Flora and fauna:
On the edge of the Delta, in Tsutsubega, lies an exquisite complex of tree-lined islands surrounded by floodplains. Tsutsubega is a San name meaning “Place of the Emerald Spotted Dove”, a sweet little bird which occurs in abundance here. Tsutsubega is an area approximately 10km x 10km next to the veterinary/buffalo fence with a small community of approximately 150 people, surrounding an entire floodplain system. Because of the habitat there, a variety of wildlife is found in the area: kudu, duiker, steenbok, giraffe, elephant, vervet monkeys, ostrich and numerous birds amongst a rural setting otherwise made up of rain-fed subsistence farming and cattle posts. Our land is surrounded by shallow water (depending on the season), elephants, beautiful birdlife and fabulous trees.
The local people:
The area is home to approximately 30 families of mainly the ancient Bayei tribe, river people that have lived in harmony with the wildlife of the Delta for hundreds of years. The people here are extremely poor – they struggle to feed themselves and their children.

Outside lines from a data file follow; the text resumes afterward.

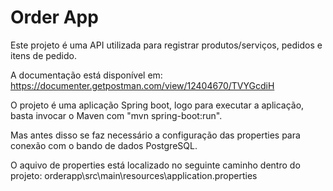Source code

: # Order App

Este projeto é uma API utilizada para registrar produtos/serviços, pedidos e itens de pedido.

A documentação está disponível em:
https://documenter.getpostman.com/view/12404670/TVYGcdiH

O projeto é uma aplicação Spring boot, logo para executar a aplicação, basta invocar o Maven com "mvn spring-boot:run".

Mas antes disso se faz necessário a configuração das properties para conexão com o bando de dados PostgreSQL.

O aquivo de properties está  localizado no seguinte caminho dentro do projeto:
orderapp\src\main\resources\application.properties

The small amount of crops that are grown are usually eaten by the elephants before harvesting. Most people are dependent on annual grass and reed-cutting foraging trips into the Delta. There is no school or clinic and no-one has any access to water except for when the river is in flood for a short period of the year. Sustainable tourism is an essential source of revenue for local communities living around us. The people who manage our self-catering tents, garden and master classes live in the villages in Tsutsubega.